> **PROMPT**:
Exactly as written, output the lines below starting from the first and ending with the line that contains "4.2.2.2<br>Base movement with"; omit pictures.

+++

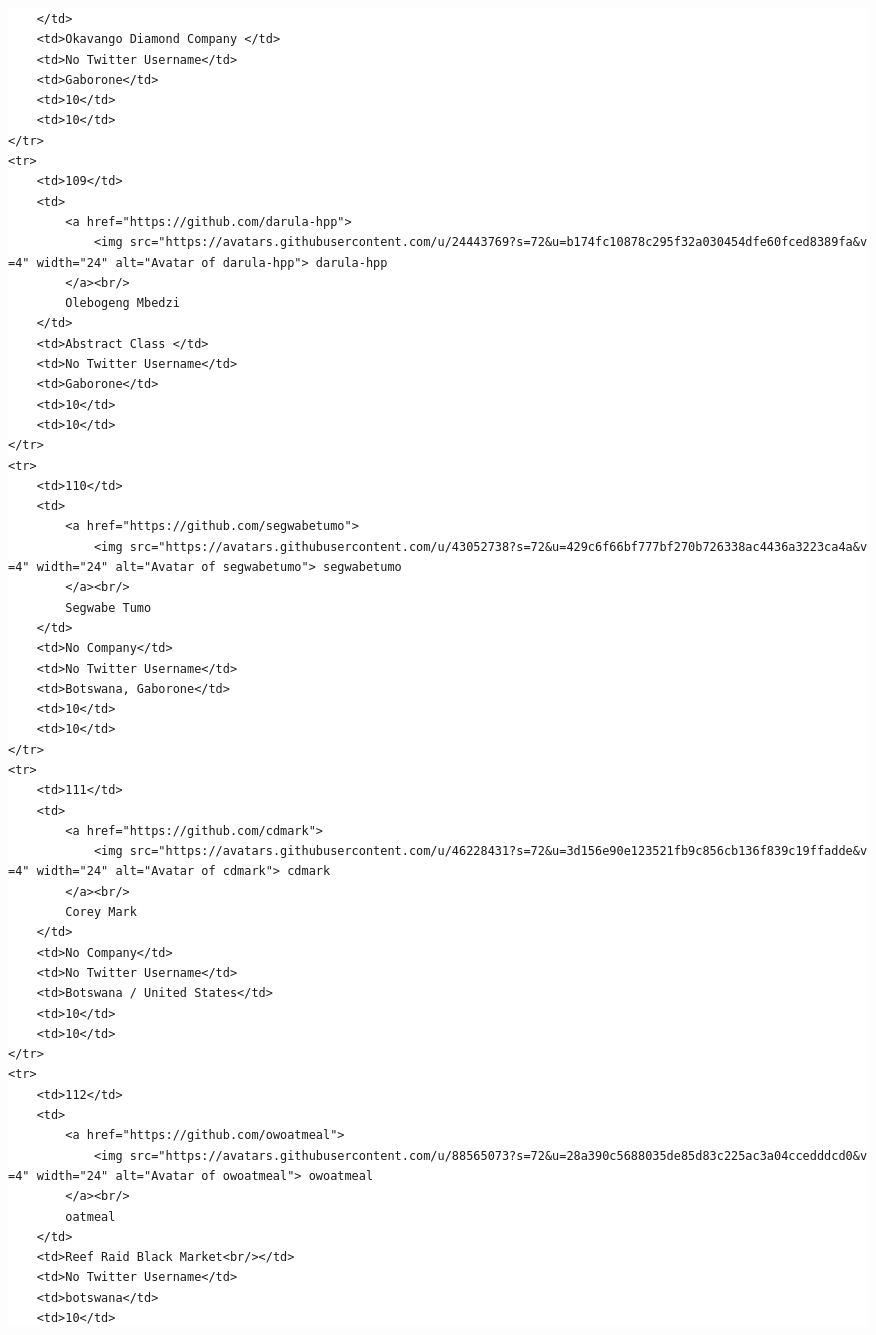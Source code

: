 		</td>
		<td>Okavango Diamond Company </td>
		<td>No Twitter Username</td>
		<td>Gaborone</td>
		<td>10</td>
		<td>10</td>
	</tr>
	<tr>
		<td>109</td>
		<td>
			<a href="https://github.com/darula-hpp">
				<img src="https://avatars.githubusercontent.com/u/24443769?s=72&u=b174fc10878c295f32a030454dfe60fced8389fa&v=4" width="24" alt="Avatar of darula-hpp"> darula-hpp
			</a><br/>
			Olebogeng Mbedzi
		</td>
		<td>Abstract Class </td>
		<td>No Twitter Username</td>
		<td>Gaborone</td>
		<td>10</td>
		<td>10</td>
	</tr>
	<tr>
		<td>110</td>
		<td>
			<a href="https://github.com/segwabetumo">
				<img src="https://avatars.githubusercontent.com/u/43052738?s=72&u=429c6f66bf777bf270b726338ac4436a3223ca4a&v=4" width="24" alt="Avatar of segwabetumo"> segwabetumo
			</a><br/>
			Segwabe Tumo
		</td>
		<td>No Company</td>
		<td>No Twitter Username</td>
		<td>Botswana, Gaborone</td>
		<td>10</td>
		<td>10</td>
	</tr>
	<tr>
		<td>111</td>
		<td>
			<a href="https://github.com/cdmark">
				<img src="https://avatars.githubusercontent.com/u/46228431?s=72&u=3d156e90e123521fb9c856cb136f839c19ffadde&v=4" width="24" alt="Avatar of cdmark"> cdmark
			</a><br/>
			Corey Mark
		</td>
		<td>No Company</td>
		<td>No Twitter Username</td>
		<td>Botswana / United States</td>
		<td>10</td>
		<td>10</td>
	</tr>
	<tr>
		<td>112</td>
		<td>
			<a href="https://github.com/owoatmeal">
				<img src="https://avatars.githubusercontent.com/u/88565073?s=72&u=28a390c5688035de85d83c225ac3a04ccedddcd0&v=4" width="24" alt="Avatar of owoatmeal"> owoatmeal
			</a><br/>
			oatmeal
		</td>
		<td>Reef Raid Black Market<br/></td>
		<td>No Twitter Username</td>
		<td>botswana</td>
		<td>10</td>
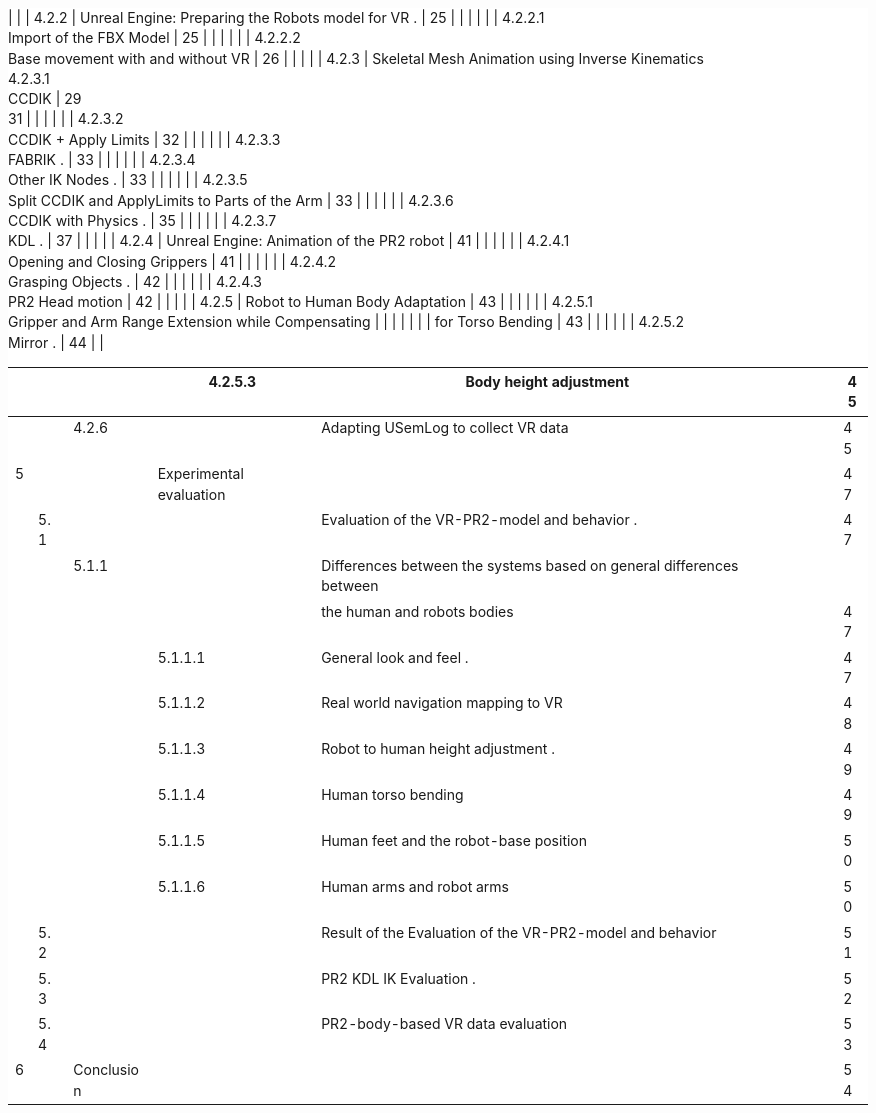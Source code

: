 |                                        |                              | 4.2.2                             | Unreal Engine: Preparing the Robots model for VR .                   | 25       |  |
|                                        |                              |                                   | 4.2.2.1<br>Import of the FBX Model                                   | 25       |  |
|                                        |                              |                                   | 4.2.2.2<br>Base movement with and without VR                         | 26       |  |
|                                        |                              | 4.2.3                             | Skeletal Mesh Animation using Inverse Kinematics<br>4.2.3.1<br>CCDIK | 29<br>31 |  |
|                                        |                              |                                   | 4.2.3.2<br>CCDIK + Apply Limits                                      | 32       |  |
|                                        |                              |                                   | 4.2.3.3<br>FABRIK .                                                  | 33       |  |
|                                        |                              |                                   | 4.2.3.4<br>Other IK Nodes .                                          | 33       |  |
|                                        |                              |                                   | 4.2.3.5<br>Split CCDIK and ApplyLimits to Parts of the Arm           | 33       |  |
|                                        |                              |                                   | 4.2.3.6<br>CCDIK with Physics .                                      | 35       |  |
|                                        |                              |                                   | 4.2.3.7<br>KDL .                                                     | 37       |  |
|                                        |                              | 4.2.4                             | Unreal Engine: Animation of the PR2 robot                            | 41       |  |
|                                        |                              |                                   | 4.2.4.1<br>Opening and Closing Grippers                              | 41       |  |
|                                        |                              |                                   | 4.2.4.2<br>Grasping Objects .                                        | 42       |  |
|                                        |                              |                                   | 4.2.4.3<br>PR2 Head motion                                           | 42       |  |
|                                        |                              | 4.2.5                             | Robot to Human Body Adaptation                                       | 43       |  |
|                                        |                              |                                   | 4.2.5.1<br>Gripper and Arm Range Extension while Compensating        |          |  |
|                                        |                              |                                   | for Torso Bending                                                    | 43       |  |
|                                        |                              |                                   | 4.2.5.2<br>Mirror .                                                  | 44       |  |

|   |     |                | 4.2.5.3                 | Body height adjustment                                               |  |  |  |  | 45 |
|---|-----|----------------|-------------------------|----------------------------------------------------------------------|--|--|--|--|----|
|   |     | 4.2.6          |                         | Adapting USemLog to collect VR data                                  |  |  |  |  | 45 |
| 5 |     |                | Experimental evaluation |                                                                      |  |  |  |  | 47 |
|   | 5.1 |                |                         | Evaluation of the VR-PR2-model and behavior .                        |  |  |  |  | 47 |
|   |     | 5.1.1          |                         | Differences between the systems based on general differences between |  |  |  |  |    |
|   |     |                |                         | the human and robots bodies                                          |  |  |  |  | 47 |
|   |     |                | 5.1.1.1                 | General look and feel .                                              |  |  |  |  | 47 |
|   |     |                | 5.1.1.2                 | Real world navigation mapping to VR                                  |  |  |  |  | 48 |
|   |     |                | 5.1.1.3                 | Robot to human height adjustment .                                   |  |  |  |  | 49 |
|   |     |                | 5.1.1.4                 | Human torso bending                                                  |  |  |  |  | 49 |
|   |     |                | 5.1.1.5                 | Human feet and the robot-base position                               |  |  |  |  | 50 |
|   |     |                | 5.1.1.6                 | Human arms and robot arms                                            |  |  |  |  | 50 |
|   | 5.2 |                |                         | Result of the Evaluation of the VR-PR2-model and behavior            |  |  |  |  | 51 |
|   | 5.3 |                |                         | PR2 KDL IK Evaluation .                                              |  |  |  |  | 52 |
|   | 5.4 |                |                         | PR2-body-based VR data evaluation                                    |  |  |  |  | 53 |
| 6 |     | Conclusion     |                         |                                                                      |  |  |  |  | 54 |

+++

> **SOLUTION FOR THIS EXERCISE**:
Source code

: 		</td>
		<td>Okavango Diamond Company </td>
		<td>No Twitter Username</td>
		<td>Gaborone</td>
		<td>10</td>
		<td>10</td>
	</tr>
	<tr>
		<td>109</td>
		<td>
			<a href="https://github.com/darula-hpp">
				<img src="https://avatars.githubusercontent.com/u/24443769?s=72&u=b174fc10878c295f32a030454dfe60fced8389fa&v=4" width="24" alt="Avatar of darula-hpp"> darula-hpp
			</a><br/>
			Olebogeng Mbedzi
		</td>
		<td>Abstract Class </td>
		<td>No Twitter Username</td>
		<td>Gaborone</td>
		<td>10</td>
		<td>10</td>
	</tr>
	<tr>
		<td>110</td>
		<td>
			<a href="https://github.com/segwabetumo">
				<img src="https://avatars.githubusercontent.com/u/43052738?s=72&u=429c6f66bf777bf270b726338ac4436a3223ca4a&v=4" width="24" alt="Avatar of segwabetumo"> segwabetumo
			</a><br/>
			Segwabe Tumo
		</td>
		<td>No Company</td>
		<td>No Twitter Username</td>
		<td>Botswana, Gaborone</td>
		<td>10</td>
		<td>10</td>
	</tr>
	<tr>
		<td>111</td>
		<td>
			<a href="https://github.com/cdmark">
				<img src="https://avatars.githubusercontent.com/u/46228431?s=72&u=3d156e90e123521fb9c856cb136f839c19ffadde&v=4" width="24" alt="Avatar of cdmark"> cdmark
			</a><br/>
			Corey Mark
		</td>
		<td>No Company</td>
		<td>No Twitter Username</td>
		<td>Botswana / United States</td>
		<td>10</td>
		<td>10</td>
	</tr>
	<tr>
		<td>112</td>
		<td>
			<a href="https://github.com/owoatmeal">
				<img src="https://avatars.githubusercontent.com/u/88565073?s=72&u=28a390c5688035de85d83c225ac3a04ccedddcd0&v=4" width="24" alt="Avatar of owoatmeal"> owoatmeal
			</a><br/>
			oatmeal
		</td>
		<td>Reef Raid Black Market<br/></td>
		<td>No Twitter Username</td>
		<td>botswana</td>
		<td>10</td>
Source code

: |                                        |                              | 4.2.2                             | Unreal Engine: Preparing the Robots model for VR .                   | 25       |  |
|                                        |                              |                                   | 4.2.2.1<br>Import of the FBX Model                                   | 25       |  |
|                                        |                              |                                   | 4.2.2.2<br>Base movement with and without VR                         | 26       |  |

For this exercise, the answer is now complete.